(Saved data entries)
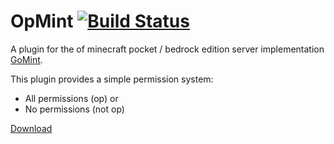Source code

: # OpMint [![Build Status](https://s.janmm14.de/opmint-buildstatus)](https://s.janmm14.de/opmint-ci)

A plugin for the of minecraft pocket / bedrock edition server implementation [GoMint](https://github.oom/GoMint/GoMint).

This plugin provides a simple permission system:

- All permissions (op) or
- No permissions (not op)

[Download](https://s.janmm14.de/opmint-ci)
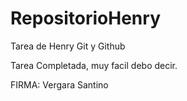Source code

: # RepositorioHenry
Tarea de Henry Git y Github

Tarea Completada, muy facil debo decir.

FIRMA:
Vergara Santino
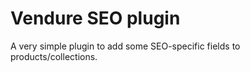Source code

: # Vendure SEO plugin

A very simple plugin to add some SEO-specific fields to products/collections.
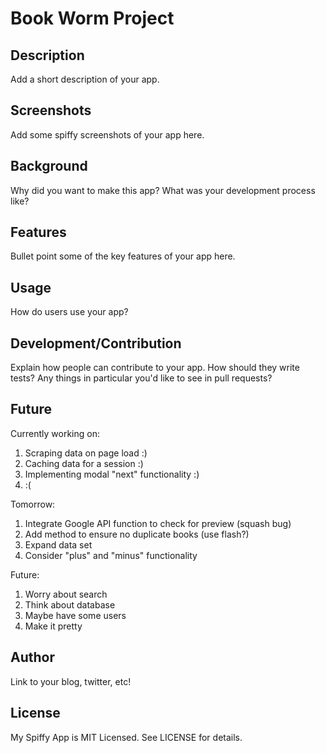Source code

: # Book Worm Project

## Description

Add a short description of your app.

## Screenshots

Add some spiffy screenshots of your app here.

## Background

Why did you want to make this app? What was your development process
like?

## Features

Bullet point some of the key features of your app here.

## Usage

How do users use your app?

## Development/Contribution

Explain how people can contribute to your app. How should they write tests?
Any things in particular you'd like to see in pull requests?

## Future

Currently working on:

1. Scraping data on page load :)
2. Caching data for a session :)
3. Implementing modal "next" functionality :)
4. :(

Tomorrow:
1. Integrate Google API function to check for preview (squash bug)
2. Add method to ensure no duplicate books (use flash?)
3. Expand data set
4. Consider "plus" and "minus" functionality

Future:
1. Worry about search
2. Think about database
3. Maybe have some users
4. Make it pretty

## Author

Link to your blog, twitter, etc!

## License

My Spiffy App is MIT Licensed. See LICENSE for details.
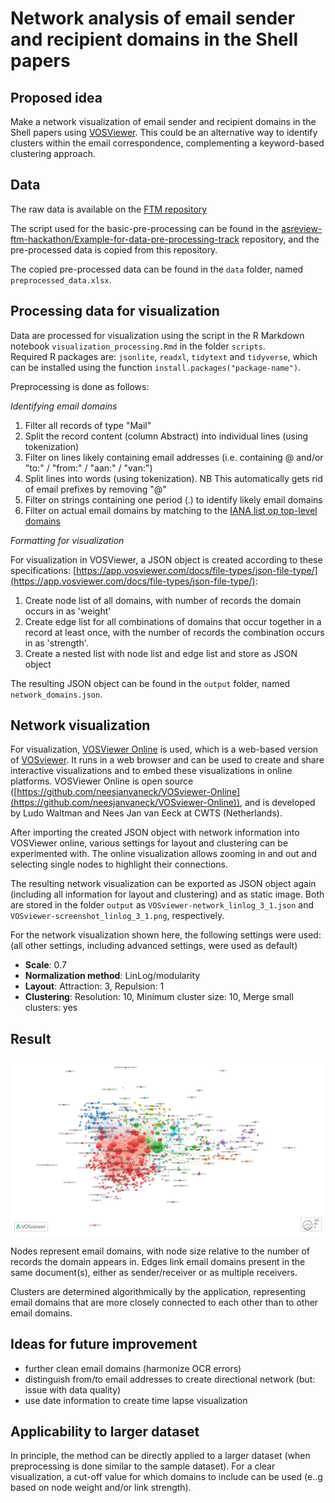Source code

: # Network analysis of email sender and recipient domains in the Shell papers

## Proposed idea

Make a network visualization of email sender and recipient domains in the Shell papers using [VOSViewer](https://www.vosviewer.com/). This could be an alternative way to identify clusters within the email correspondence, complementing a keyword-based clustering approach. 

## Data
The raw data is available on the [FTM repository](https://github.com/ftmnl/asr)

The script used for the basic-pre-processing can be found in the 
[asreview-ftm-hackathon/Example-for-data-pre-processing-track](https://github.com/asreview-ftm-hackathon/Example-for-data-pre-processing-track)
repository, and the pre-processed data is copied from this repository.

The copied pre-processed data can be found in the `data` folder, named `preprocessed_data.xlsx`.


## Processing data for visualization

Data are processed for visualization using the script in the R Markdown notebook `visualization_processing.Rmd` in the folder `scripts`.  
Required R packages are:  `jsonlite`, `readxl`, `tidytext` and `tidyverse`, which can be installed using the function `install.packages("package-name")`.

Preprocessing is done as follows:

*Identifying email domains*

1. Filter all records of type "Mail"
2. Split the record content (column Abstract) into individual lines (using tokenization)
3. Filter on lines likely containing email addresses (i.e. containing @ and/or "to:" / "from:" / "aan:" / "van:")
4. Split lines into words (using tokenization). NB This automatically gets rid of email prefixes by removing "@"
5. Filter on strings containing one period (.) to identify likely email domains
6. Filter on actual email domains by matching to the [IANA list op top-level domains](https://data.iana.org/TLD/tlds-alpha-by-domain.txt)

*Formatting for visualization*

For visualization in VOSViewer, a JSON object is created according to these specifications: [https://app.vosviewer.com/docs/file-types/json-file-type/](https://app.vosviewer.com/docs/file-types/json-file-type/):

1. Create node list of all domains, with number of records the domain occurs in as 'weight'
2. Create edge list for all combinations of domains that occur together in a record at least once, with the number of records the combination occurs in as 'strength'.
3. Create a nested list with node list and edge list and store as JSON object

The resulting JSON object can be found in the `output` folder, named `network_domains.json`.

## Network visualization

For visualization, [VOSViewer Online](https://app.vosviewer.com/) is used, which is a web-based version of [VOSviewer](https://www.vosviewer.com/). It runs in a web browser and can be used to create and share interactive visualizations and to embed these visualizations in online platforms. VOSViewer Online is open source ([https://github.com/neesjanvaneck/VOSviewer-Online](https://github.com/neesjanvaneck/VOSviewer-Online)), and is developed by Ludo Waltman and Nees Jan van Eeck at CWTS (Netherlands). 

After importing the created JSON object with network information into VOSViewer online, various settings for layout and clustering can be experimented with. The online visualization allows zooming in and out and selecting single nodes to highlight their connections.

The resulting network visualization can be exported as JSON object again (including all information for layout and clustering) and as static image. Both are stored in the folder `output` as  `VOSviewer-network_linlog_3_1.json` and `VOSviewer-screenshot_linlog_3_1.png`, respectively.    

For the network visualization shown here, the following settings were used:
(all other settings, including advanced settings, were used as default)

- **Scale**: 0.7
- **Normalization method**: LinLog/modularity
- **Layout**: Attraction: 3, Repulsion: 1
- **Clustering**: Resolution: 10, Minimum cluster size: 10, Merge small clusters: yes 

## Result 


![Shell papers: network visualization of email domains](output/VOSviewer-screenshot_linlog_3_1.png)

Nodes represent email domains, with node size relative to the number of records the domain appears in. Edges link email domains present in the same document(s), either as sender/receiver or as multiple receivers. 

Clusters are determined algorithmically by the application, representing email domains that are more closely connected to each other than to other email domains.


## Ideas for future improvement
- further clean email domains (harmonize OCR errors) 
- distinguish from/to email addresses to create directional network (but: issue with data quality)
- use date information to create time lapse visualization

## Applicability to larger dataset 
In principle, the method can be directly applied to a larger dataset (when preprocessing is done similar to the sample dataset). For a clear visualization, a cut-off value for which domains to include can be used (e..g based on node weight and/or link strength).  
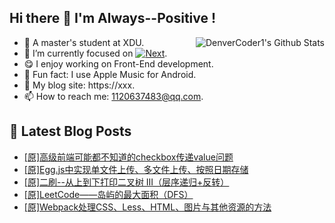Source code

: ## Hi there 👋 I'm Always--Positive !
<div>
  <img alt="DenverCoder1's Github Stats" src="https://denvercoder1-github-readme-stats.vercel.app/api?username=qq1120637483&show_icons=true&count_private=true&theme=react&hide_border=true&hide_title=true&bg_color=1F222E&title_color=F85D7F&icon_color=F8D866" align= "right" />

- 🎒 A master's student at XDU. 
- 🔬 I’m currently focused on [![Next](https://img.shields.io/badge/-Next-brightgreen)](https://). 
- 😋 I enjoy working on Front-End development.
- 🎵 Fun fact: I use Apple Music for Android.
- 📝 My blog site: https://xxx.
- 📫 How to reach me:  1120637483@qq.com.
</div>  


## 📕 Latest Blog Posts

<!-- BLOG-POST-LIST:START -->
- [[原]高级前端可能都不知道的checkbox传递value问题](https://blog.csdn.net/sinat_41696687/article/details/121454927)
- [[原]Egg.js中实现单文件上传、多文件上传、按照日期存储](https://blog.csdn.net/sinat_41696687/article/details/121449206)
- [[原]二刷--从上到下打印二叉树 III（层序递归+反转）](https://blog.csdn.net/sinat_41696687/article/details/121442574)
- [[原]LeetCode——岛屿的最大面积（DFS）](https://blog.csdn.net/sinat_41696687/article/details/121414088)
- [[原]Webpack处理CSS、Less、HTML、图片与其他资源的方法](https://blog.csdn.net/sinat_41696687/article/details/121392826)
<!-- BLOG-POST-LIST:END -->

▶ [Problem description] Given the data above, which lines hold the string "were"? Return them.

▶ [Result for this exercise]
For the network visualization shown here, the following settings were used:
(all other settings, including advanced settings, were used as default)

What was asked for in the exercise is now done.